« Qui veut des billets pour l’aviation du futur ? » Devant l’entrée de l’aéroport de Bordeaux, une trentaine de manifestants couverts de branches de buis hèlent des passagers incrédules, et leur distribuent des tracts en forme des tickets. « Avion vert, forêts dans le rouge ! » et « From : Bordeaux to : Dans le mur », peut-on y lire.
Venus du Béarn, du Sud Gironde ou de Bordeaux, ces militants du collectif Forêts Vivantes Pyrénées, de Greenpeace ou de la Sepanso expriment ainsi leur colère contre le projet E-CHO, et le partenariat noué entre Bordeaux Aéroport et Elyse Energy.
Cette PME lyonnaise, sans expérience préalable dans la filière, envisage de construire à Lacq, près de Pau, trois usines de production de « biocarburants », dont une de « e-bio-kérosène » – un carburant fabriqué à partir du carbone récupéré en brûlant du bois d’un côté, et en produisant de l’hydrogène de l’autre. Cette unité pourrait fournir 1,5% des besoins français en kérosène.
« Juste une catastrophe »
Ces carburants d’aviation durables (CAD) sont présentés comme « bas carbone » car ils sont censés émettre 70% de gaz à effet de serre en moins que les énergies fossiles, selon les critères de la directive européenne sur les énergies renouvelables. Celle-ci fixe aux aéroports européens l’obligation de fonctionner avec 70% de ces CAD d’ici 2050.
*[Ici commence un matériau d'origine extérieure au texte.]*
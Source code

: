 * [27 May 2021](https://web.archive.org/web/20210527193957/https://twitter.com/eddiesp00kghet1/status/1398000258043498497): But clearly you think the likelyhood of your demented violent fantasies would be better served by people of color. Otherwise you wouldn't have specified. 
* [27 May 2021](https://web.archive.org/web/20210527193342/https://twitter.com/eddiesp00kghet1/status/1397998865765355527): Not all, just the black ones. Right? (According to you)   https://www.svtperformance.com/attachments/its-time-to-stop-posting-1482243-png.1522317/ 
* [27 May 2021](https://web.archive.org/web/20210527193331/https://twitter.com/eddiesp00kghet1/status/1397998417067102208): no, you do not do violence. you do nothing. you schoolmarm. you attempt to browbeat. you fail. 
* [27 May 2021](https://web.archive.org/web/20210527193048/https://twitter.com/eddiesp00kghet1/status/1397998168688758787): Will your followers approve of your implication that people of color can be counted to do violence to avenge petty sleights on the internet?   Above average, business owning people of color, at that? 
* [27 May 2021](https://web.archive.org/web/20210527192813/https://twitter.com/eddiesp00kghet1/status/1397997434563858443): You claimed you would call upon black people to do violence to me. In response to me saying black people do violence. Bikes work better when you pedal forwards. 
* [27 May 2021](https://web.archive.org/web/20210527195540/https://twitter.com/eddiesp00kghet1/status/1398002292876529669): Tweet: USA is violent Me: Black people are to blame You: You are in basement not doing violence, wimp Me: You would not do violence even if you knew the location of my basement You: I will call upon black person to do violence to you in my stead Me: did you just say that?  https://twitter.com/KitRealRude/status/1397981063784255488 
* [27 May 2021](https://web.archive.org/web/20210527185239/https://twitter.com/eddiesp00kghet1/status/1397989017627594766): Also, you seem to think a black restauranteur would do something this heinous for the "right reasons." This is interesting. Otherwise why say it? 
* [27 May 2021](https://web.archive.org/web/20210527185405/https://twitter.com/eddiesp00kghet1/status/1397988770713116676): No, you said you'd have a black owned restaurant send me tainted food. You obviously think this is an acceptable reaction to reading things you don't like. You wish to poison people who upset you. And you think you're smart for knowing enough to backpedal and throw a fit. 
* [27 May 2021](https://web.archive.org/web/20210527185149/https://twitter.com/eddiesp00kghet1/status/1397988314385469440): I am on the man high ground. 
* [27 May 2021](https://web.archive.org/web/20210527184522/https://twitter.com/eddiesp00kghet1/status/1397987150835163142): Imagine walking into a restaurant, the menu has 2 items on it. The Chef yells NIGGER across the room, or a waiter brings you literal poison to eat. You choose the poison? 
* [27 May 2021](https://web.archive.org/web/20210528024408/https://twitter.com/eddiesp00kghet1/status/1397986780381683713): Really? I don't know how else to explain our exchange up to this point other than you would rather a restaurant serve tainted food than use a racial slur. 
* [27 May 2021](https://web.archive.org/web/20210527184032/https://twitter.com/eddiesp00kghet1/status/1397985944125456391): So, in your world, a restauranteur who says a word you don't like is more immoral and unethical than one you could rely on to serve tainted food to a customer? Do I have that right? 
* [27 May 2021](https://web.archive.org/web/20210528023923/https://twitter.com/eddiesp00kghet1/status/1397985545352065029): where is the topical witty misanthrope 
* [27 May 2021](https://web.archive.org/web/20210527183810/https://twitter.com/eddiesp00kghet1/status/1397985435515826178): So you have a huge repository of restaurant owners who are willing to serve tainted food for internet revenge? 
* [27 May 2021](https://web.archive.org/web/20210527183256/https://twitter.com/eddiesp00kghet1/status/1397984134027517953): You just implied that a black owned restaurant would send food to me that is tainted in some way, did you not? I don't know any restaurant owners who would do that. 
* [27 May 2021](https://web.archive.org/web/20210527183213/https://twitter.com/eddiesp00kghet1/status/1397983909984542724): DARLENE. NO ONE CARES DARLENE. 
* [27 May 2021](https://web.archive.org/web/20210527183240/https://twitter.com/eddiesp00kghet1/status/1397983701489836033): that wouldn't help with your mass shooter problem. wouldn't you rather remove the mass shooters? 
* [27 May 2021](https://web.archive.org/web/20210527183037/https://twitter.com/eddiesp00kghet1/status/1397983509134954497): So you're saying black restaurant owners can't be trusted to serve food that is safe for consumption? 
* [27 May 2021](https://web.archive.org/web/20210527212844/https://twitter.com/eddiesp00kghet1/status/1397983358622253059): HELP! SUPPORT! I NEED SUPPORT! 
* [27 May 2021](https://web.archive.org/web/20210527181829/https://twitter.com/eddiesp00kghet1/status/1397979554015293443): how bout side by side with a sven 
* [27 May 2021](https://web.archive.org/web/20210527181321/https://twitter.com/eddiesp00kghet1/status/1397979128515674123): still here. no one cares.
Pour s’y plier, l’aéroport de Bordeaux est ainsi devenu partenaire officiel d’E-CHO, et Elyse Energy le présente comme « futur client » pour ses 87000 tonnes de kérosène, soit l’équivalent de la consommation actuelle de la plateforme.
Sur ses réseaux sociaux, Bordeaux-Mérignac se targue d’être le « premier aéroport régional à proposer une offre permanente de carburants d’aviation durables (CAD) depuis 2022 », ainsi qu’un « acteur déterminé de la création d’une filière régionale de biocarburants ». Ce qui explique les critiques des opposants au projet, parmi lesquels se trouvent… un ancien directeur d’aéroport, celui de Biarritz.
« Les CAD, c’est juste une catastrophe, lâche ainsi Didier Riché. Le bilan carbone ne sera pas meilleur à la fin, au contraire : selon les estimations du Shift Project, si on intègre la disparition de puits de carbone ainsi causée, il sera négatif de 100 à 400000 tonnes de gaz à effet de serre. Avec des risques sur la biodiversité des forêts, donc la vie elle-même, tout ça pour faire voler une minorité de privilégiés. »
Greenwashing
« Bordeaux se positionne comme un aéroport écolo [NDLR : il affirme par exemple vouloir « réduire de 40% ses émissions de CO2 » d’ici 2027] mais c’est du pur greenwashing », estime donc Solal Bordenave, de Forêts Vivantes Pyrénées. Il énumère les données alarmantes sur le projet E-CHO : l’usine consommera autant d’électricité que tout le département des Pyrénées-Atlantique et utilisera autant d’eau qu’une ville de 60000 habitants.
Il nécessitera 500000 tonnes de biomasse par an, dont un tiers d’arbres abattus exprès – le double de la surface des coupe-rases dans les Landes -, et deux tiers de sous-produits des filières bois et agricoles, collectés à 200 kilomètres à la ronde, soit l’ensemble du massif, Gironde comprise.